One of the most notable elements is gold; malleable and soft, shiny and yellow. Alchemically speaking gold metal is both a trivalent and a univalent element, or malleable, which makes it a transitional metal. Gold symbolizes flexibility in life and in spirituality, as well as perfection due to its immutability. This element has such attributes as wisdom, health, radiance, vitality, and unification. Many alchemists contend that gold contains no life, that it is dead, and this is because it does not oxidize and is one of the least reactive chemical elements.
Another highly revered elemental alchemy symbol is platinum. This silver-white metal is beautiful and non-corrosive, and also ductile. Platinum is highly sought after by alchemists for its endurance, and it represents determination and completion.
Slightly harder than gold, silver is another malleable and ductile elemental alchemy symbol. For alchemy purposes, silver is one of the three base metals used in the inception of work. Because this element is associated with the moon, it holds feminine philosophical traits and the attributes of inner wisdom, contemplation, and intuition.
The tenth most abundant metal in the universe, iron astrologically represents planet Mars. For alchemy purposes, it represents physical strength and symbolizes primarily male energy. Iron represents a philosophical necessity to control primal urges while simultaneously embracing the inner flame.
Another highly malleable metal, lead is dense and ductile, and non-corrosive. Alchemically, lead an essential life by planet Saturn, and the ruler of any dark prime matter than lacks gleam and shine. Lead can be combined with silver to create Philosophic Mercury, a purified element.
Copper is a red colored metal and has many alchemical symbols, one of which is also the planetary symbol for planet Venus. Copper’s use stems centuries throughout history, as far back as 8700 B.C., and has been associated with the Goddess Aphrodite/Venus in mythology. For alchemy, copper embodies the characteristics of feminine beauty, artistic creativity, love, and balance.
Tin is silvery-white and crystalline, highly malleable, and also ductile. A representative of the planet Jupiter in alchemy, tin is associated with breath and is philosophically considered the “breath of life.” It accelerates chemical attacks and, when standing alone, is weaker than it would be if it were combined with another element.
Strong and silver-white, and corrodes easily, magnesium is a relatively stable metal element that represents infinite flame, ascension, and eternity. It is easily ignitable when shaved into small pieces, and quite challenging to extinguish afterward. Because of this, magnesium is a highly enticing alchemy symbol.

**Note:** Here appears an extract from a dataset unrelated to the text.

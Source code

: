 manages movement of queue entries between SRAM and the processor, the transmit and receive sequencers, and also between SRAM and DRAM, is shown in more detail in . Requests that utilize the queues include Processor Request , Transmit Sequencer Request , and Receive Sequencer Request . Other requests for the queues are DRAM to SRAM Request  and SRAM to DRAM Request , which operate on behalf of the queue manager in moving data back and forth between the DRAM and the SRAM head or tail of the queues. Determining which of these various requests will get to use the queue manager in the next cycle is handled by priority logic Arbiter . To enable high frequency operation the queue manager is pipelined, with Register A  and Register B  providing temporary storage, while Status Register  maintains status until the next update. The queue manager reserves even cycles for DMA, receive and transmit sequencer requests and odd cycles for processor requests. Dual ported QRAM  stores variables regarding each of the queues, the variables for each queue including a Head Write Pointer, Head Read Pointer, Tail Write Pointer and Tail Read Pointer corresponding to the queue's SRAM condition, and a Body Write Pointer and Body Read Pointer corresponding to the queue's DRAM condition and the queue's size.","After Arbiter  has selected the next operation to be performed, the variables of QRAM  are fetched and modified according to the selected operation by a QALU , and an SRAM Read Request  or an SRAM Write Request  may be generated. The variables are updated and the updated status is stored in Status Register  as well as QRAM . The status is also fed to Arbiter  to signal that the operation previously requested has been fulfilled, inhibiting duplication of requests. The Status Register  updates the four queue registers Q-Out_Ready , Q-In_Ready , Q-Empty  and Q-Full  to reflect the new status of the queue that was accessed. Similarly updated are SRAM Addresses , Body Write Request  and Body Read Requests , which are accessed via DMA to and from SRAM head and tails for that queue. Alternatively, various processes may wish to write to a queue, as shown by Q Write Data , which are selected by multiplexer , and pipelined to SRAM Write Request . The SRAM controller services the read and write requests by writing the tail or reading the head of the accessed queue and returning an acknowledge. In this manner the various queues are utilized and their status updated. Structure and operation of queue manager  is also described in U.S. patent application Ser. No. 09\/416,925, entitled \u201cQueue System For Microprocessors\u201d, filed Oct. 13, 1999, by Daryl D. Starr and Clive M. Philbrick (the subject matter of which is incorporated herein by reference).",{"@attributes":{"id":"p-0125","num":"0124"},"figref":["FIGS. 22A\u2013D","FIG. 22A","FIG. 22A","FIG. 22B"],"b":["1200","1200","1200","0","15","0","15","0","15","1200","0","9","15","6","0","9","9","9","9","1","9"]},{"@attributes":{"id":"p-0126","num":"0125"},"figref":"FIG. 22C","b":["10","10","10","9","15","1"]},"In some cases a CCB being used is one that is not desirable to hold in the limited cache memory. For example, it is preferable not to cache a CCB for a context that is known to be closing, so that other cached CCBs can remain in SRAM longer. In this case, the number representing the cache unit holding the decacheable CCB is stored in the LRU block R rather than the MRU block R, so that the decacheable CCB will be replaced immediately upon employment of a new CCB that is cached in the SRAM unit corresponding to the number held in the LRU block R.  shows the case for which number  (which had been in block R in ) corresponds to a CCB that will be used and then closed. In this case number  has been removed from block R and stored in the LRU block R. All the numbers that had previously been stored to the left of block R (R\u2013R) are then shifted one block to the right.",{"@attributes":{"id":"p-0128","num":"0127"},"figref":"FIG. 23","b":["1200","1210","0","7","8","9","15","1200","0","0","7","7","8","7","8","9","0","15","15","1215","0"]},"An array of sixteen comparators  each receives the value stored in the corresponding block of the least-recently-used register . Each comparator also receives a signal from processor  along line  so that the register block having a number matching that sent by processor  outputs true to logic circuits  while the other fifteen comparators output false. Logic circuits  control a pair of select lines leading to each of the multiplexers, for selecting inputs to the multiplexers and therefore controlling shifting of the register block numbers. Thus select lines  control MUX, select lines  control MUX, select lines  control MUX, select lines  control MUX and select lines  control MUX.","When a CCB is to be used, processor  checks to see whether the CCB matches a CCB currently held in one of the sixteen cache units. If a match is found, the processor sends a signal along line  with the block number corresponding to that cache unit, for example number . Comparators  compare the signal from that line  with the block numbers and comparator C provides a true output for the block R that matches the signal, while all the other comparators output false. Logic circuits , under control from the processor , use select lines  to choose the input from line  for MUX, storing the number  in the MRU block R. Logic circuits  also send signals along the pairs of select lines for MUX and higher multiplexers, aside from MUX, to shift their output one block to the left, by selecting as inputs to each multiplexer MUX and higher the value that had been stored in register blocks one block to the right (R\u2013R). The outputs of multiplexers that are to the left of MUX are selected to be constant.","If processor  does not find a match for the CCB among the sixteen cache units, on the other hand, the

Zinc is considerably reactive with oxygen and reacts to dilute acids to produce hydrogen. When zinc is burned with oxygen, it creates what is called philosopher’s wool, which is also known as zinc oxide, nix alba, or white snow.
Antimony looks like metal but does not react chemically like a metal. In alchemy, this symbol represents animalistic qualities found in mankind.
Arsenic is a highly poisonous metalloid that has three allotropic forms; yellow, black, and gray. In alchemy, arsenic was used for medicines and various types of magic. When combined with sulfur, it can induce a trance like states that have led to enlightenment and ascension.
This non-metal is a tasteless and odorless, yellow crystalline solid that is multivalent. Sulfur is a life essential element and considered a transcendent elemental alchemy symbol. It represents the humankind’s multiplicity, and the triad of ascension also viewed as a holy trinity and is one of three heavenly elements in alchemical science.
White and waxy, with a pungent odor, phosphorous is a solid that can be colorless and transparent. It is not water soluble but is capable of dissolving in carbon disulfide. In alchemy, this element is known to trap light and represents spiritual illumination.